● ASSIGNED TASK
Among the lines of the listing below, retype exactly those from the one containing "- Frontend redirect" through the one containing "запускать полный узел?", both included. Do not include pictures.

● RECORDS SUPPLIED
....

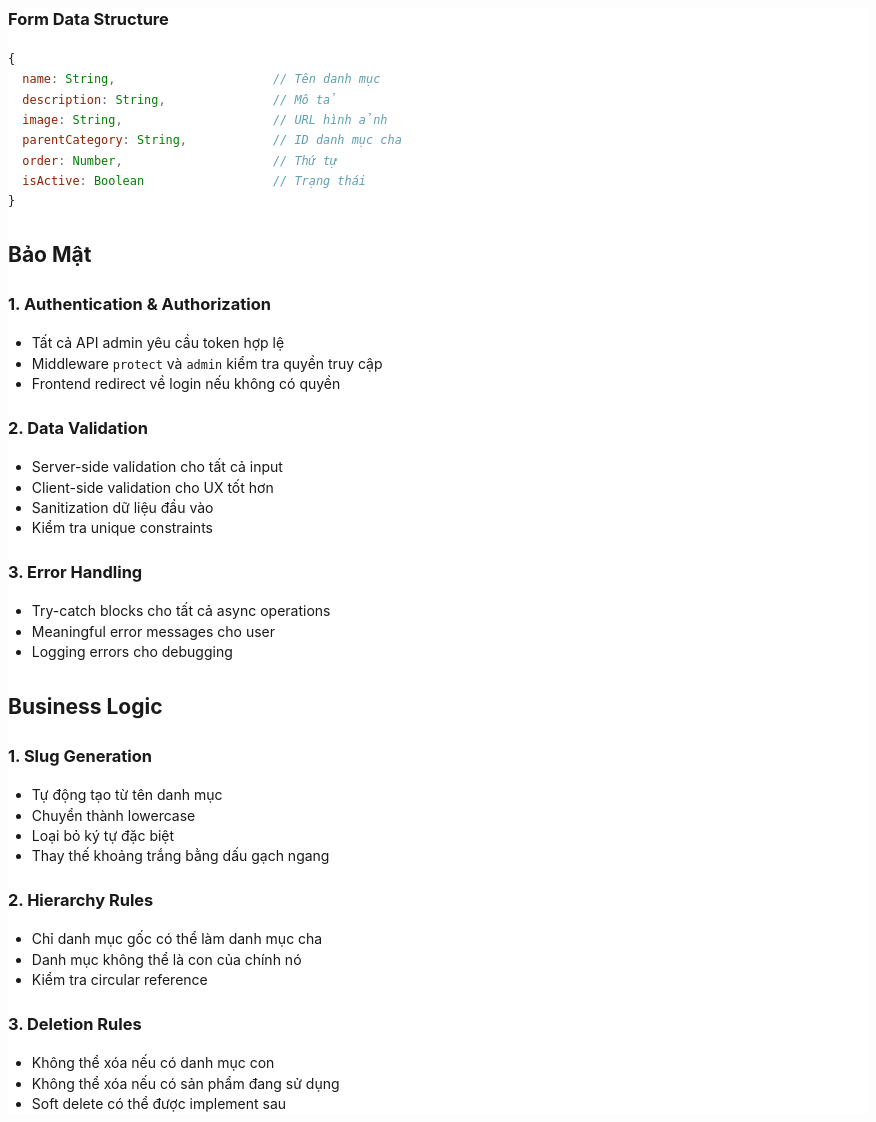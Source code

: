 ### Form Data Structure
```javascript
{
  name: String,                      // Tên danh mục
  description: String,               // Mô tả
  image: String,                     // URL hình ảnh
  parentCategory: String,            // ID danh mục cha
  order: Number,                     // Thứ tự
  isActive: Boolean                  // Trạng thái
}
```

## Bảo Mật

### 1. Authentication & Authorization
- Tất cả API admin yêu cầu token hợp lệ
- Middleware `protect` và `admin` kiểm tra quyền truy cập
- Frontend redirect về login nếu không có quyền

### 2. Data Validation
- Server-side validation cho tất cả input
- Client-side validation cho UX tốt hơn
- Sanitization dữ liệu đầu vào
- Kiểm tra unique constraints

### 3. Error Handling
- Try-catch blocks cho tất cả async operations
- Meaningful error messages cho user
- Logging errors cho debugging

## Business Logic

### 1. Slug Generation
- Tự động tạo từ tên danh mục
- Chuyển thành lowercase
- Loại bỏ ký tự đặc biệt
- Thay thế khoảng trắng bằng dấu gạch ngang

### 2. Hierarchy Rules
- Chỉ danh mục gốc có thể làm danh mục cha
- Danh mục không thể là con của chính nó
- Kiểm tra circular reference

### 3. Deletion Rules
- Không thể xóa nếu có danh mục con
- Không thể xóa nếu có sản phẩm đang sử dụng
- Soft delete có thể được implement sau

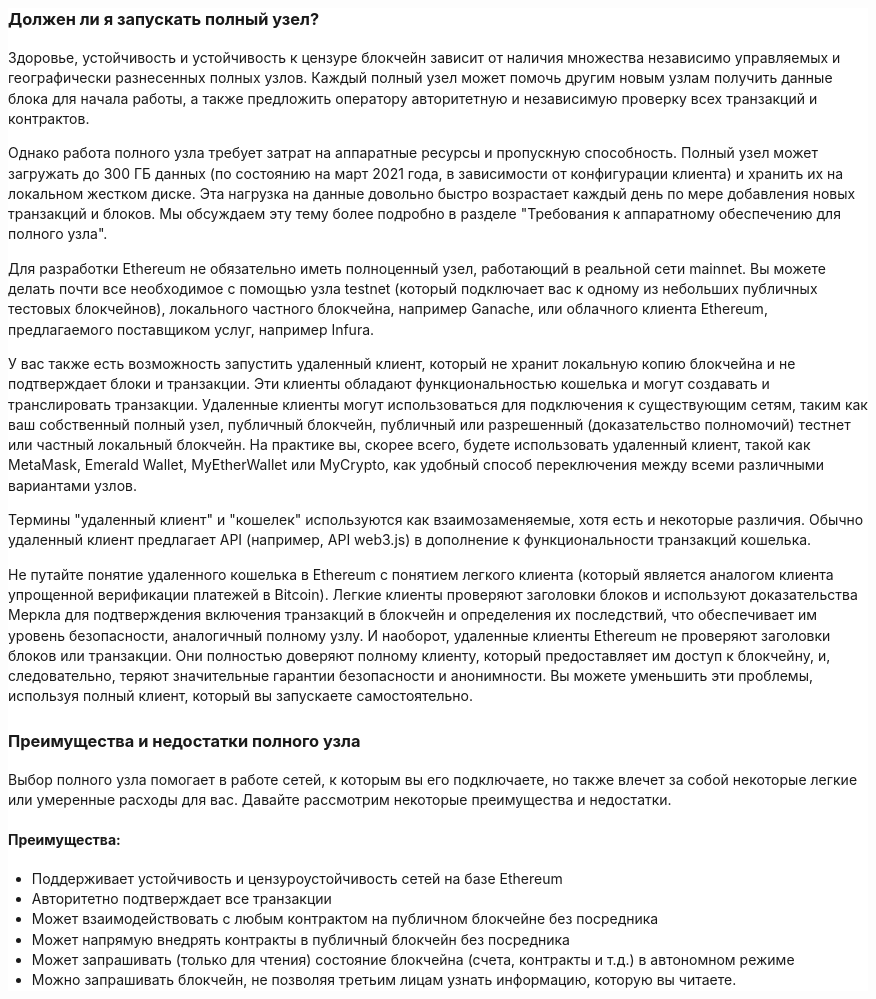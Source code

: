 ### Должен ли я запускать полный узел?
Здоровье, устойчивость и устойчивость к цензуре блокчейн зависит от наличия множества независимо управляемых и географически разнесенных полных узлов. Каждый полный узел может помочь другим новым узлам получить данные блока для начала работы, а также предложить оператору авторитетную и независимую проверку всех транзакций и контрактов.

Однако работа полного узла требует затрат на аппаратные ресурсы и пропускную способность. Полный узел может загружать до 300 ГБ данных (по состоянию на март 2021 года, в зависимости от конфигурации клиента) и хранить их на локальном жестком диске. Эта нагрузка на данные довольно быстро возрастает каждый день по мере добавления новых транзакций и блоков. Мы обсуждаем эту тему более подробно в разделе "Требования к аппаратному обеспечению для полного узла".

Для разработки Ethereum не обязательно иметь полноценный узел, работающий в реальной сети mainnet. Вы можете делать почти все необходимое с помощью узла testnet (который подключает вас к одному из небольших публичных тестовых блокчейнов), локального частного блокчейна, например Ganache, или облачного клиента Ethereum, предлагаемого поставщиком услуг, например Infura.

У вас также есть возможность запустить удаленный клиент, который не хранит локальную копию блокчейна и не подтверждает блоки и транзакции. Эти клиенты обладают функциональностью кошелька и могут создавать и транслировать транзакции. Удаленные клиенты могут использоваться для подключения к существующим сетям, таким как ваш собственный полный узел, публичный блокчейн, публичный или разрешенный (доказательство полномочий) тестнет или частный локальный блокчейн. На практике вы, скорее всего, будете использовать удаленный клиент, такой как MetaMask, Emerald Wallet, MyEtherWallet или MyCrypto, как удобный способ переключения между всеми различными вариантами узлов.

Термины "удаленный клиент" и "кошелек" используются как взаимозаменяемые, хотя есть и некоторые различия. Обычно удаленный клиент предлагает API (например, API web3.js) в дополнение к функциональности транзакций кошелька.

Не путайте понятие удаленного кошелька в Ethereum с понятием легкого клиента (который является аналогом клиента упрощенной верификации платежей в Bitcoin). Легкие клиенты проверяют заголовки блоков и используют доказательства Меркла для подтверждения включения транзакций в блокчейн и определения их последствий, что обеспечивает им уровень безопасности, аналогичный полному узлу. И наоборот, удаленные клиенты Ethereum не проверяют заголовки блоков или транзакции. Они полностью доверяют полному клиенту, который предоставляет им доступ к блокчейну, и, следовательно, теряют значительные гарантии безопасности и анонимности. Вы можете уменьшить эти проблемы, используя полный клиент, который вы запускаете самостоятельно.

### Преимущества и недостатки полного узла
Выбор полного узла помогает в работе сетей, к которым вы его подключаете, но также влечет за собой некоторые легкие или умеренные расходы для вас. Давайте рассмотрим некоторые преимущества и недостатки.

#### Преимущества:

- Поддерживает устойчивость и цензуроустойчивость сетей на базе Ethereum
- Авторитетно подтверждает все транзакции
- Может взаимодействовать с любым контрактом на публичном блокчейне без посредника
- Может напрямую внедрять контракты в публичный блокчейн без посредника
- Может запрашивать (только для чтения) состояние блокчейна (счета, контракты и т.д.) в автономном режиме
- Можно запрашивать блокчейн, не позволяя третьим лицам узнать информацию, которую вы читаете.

....

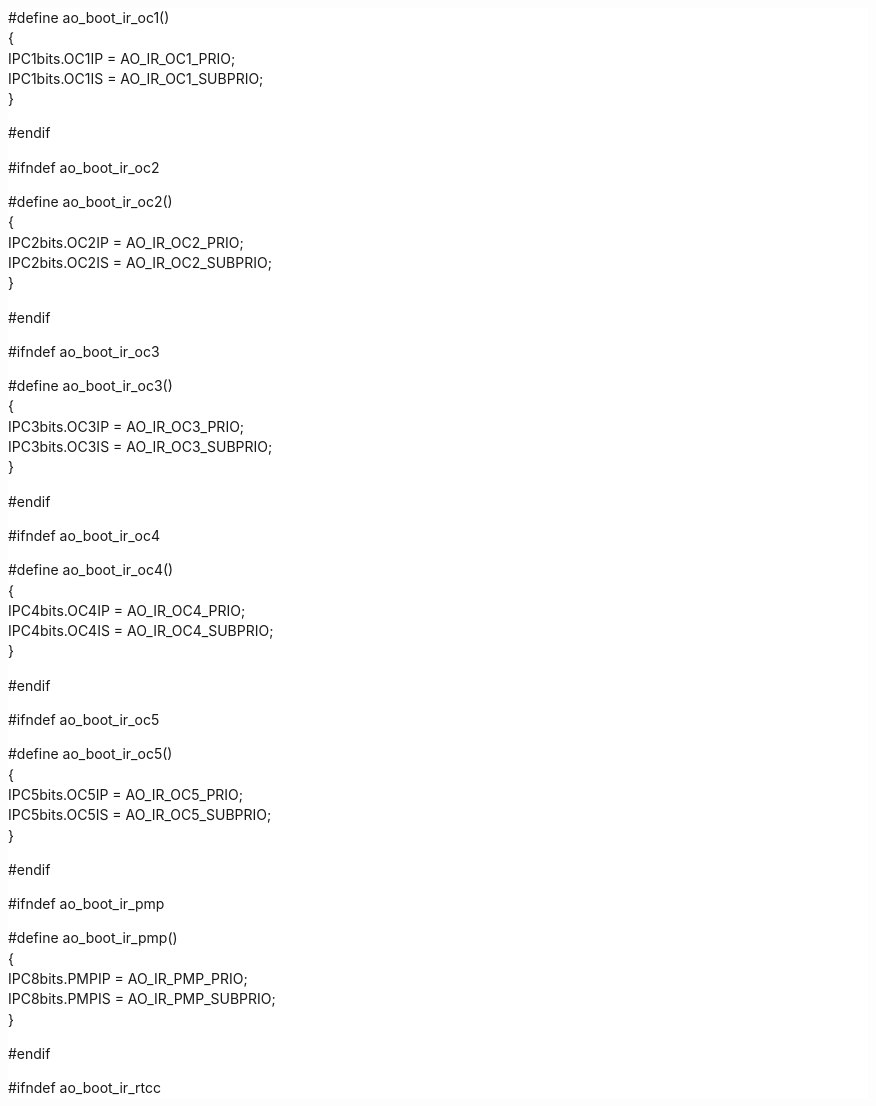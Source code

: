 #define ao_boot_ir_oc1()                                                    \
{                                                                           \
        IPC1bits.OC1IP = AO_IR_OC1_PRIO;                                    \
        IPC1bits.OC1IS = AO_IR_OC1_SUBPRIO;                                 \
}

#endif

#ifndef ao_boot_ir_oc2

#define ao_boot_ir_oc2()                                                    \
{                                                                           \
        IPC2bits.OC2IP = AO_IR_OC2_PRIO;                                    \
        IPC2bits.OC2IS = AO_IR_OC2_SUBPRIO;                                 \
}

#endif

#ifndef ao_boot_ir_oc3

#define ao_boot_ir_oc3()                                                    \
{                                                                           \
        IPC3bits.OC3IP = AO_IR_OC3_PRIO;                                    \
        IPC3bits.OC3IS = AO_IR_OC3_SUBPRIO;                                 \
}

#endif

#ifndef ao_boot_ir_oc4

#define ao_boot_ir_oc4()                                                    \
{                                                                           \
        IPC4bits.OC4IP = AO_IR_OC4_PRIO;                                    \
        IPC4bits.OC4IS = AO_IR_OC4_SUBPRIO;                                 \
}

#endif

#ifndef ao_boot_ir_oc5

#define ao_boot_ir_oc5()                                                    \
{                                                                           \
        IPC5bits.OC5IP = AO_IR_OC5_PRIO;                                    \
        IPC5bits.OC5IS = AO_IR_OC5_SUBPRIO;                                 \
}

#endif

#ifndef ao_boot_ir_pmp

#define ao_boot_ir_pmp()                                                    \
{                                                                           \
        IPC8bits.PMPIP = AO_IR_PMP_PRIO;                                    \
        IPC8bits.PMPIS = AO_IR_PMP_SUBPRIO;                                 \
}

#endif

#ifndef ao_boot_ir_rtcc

....

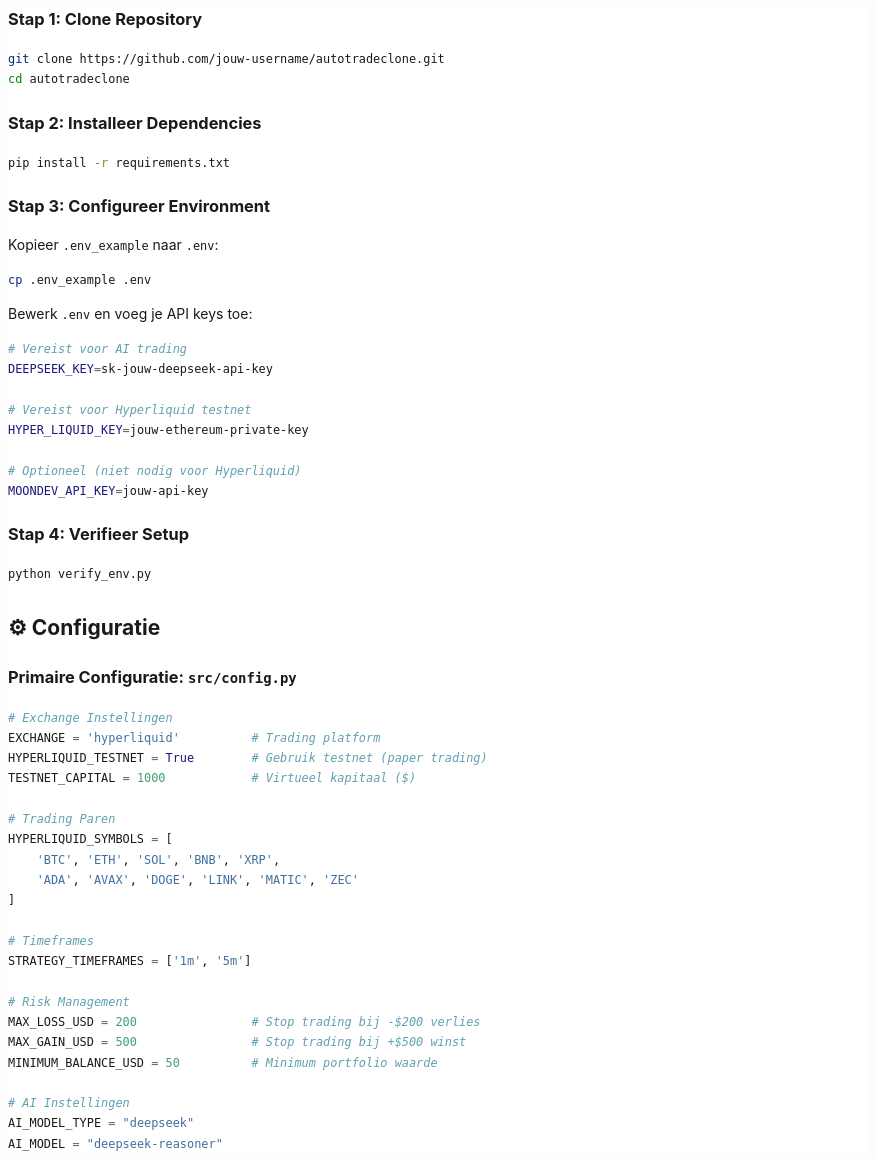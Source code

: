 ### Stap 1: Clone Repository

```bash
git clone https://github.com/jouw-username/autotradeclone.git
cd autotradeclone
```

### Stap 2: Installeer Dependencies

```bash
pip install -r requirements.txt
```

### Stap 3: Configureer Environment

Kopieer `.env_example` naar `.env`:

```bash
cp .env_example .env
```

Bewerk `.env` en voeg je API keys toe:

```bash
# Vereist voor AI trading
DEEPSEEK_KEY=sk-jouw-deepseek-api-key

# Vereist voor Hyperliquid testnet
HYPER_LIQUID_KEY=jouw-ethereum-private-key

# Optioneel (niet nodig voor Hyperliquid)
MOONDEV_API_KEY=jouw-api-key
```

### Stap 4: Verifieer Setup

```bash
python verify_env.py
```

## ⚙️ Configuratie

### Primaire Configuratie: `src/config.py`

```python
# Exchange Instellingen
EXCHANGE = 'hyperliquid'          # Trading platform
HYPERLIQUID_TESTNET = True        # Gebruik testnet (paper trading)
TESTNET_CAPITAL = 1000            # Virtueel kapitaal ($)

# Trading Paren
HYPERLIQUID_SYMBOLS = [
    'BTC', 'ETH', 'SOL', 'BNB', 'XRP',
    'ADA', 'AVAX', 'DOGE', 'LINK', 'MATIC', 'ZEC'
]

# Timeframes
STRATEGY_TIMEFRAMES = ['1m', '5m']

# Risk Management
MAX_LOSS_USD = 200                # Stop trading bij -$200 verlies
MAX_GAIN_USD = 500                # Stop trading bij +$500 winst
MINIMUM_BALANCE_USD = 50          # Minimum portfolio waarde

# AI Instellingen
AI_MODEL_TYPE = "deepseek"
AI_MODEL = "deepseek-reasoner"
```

....

● WORKED SOLUTION
- Frontend redirect về login nếu không có quyền

### 2. Data Validation
- Server-side validation cho tất cả input
- Client-side validation cho UX tốt hơn
- Sanitization dữ liệu đầu vào
- Kiểm tra unique constraints

### 3. Error Handling
- Try-catch blocks cho tất cả async operations
- Meaningful error messages cho user
- Logging errors cho debugging

## Business Logic

### 1. Slug Generation
- Tự động tạo từ tên danh mục
- Chuyển thành lowercase
- Loại bỏ ký tự đặc biệt
- Thay thế khoảng trắng bằng dấu gạch ngang

### 2. Hierarchy Rules
- Chỉ danh mục gốc có thể làm danh mục cha
- Danh mục không thể là con của chính nó
- Kiểm tra circular reference

### 3. Deletion Rules
- Không thể xóa nếu có danh mục con
- Không thể xóa nếu có sản phẩm đang sử dụng
- Soft delete có thể được implement sau

Source code

: ### Должен ли я запускать полный узел?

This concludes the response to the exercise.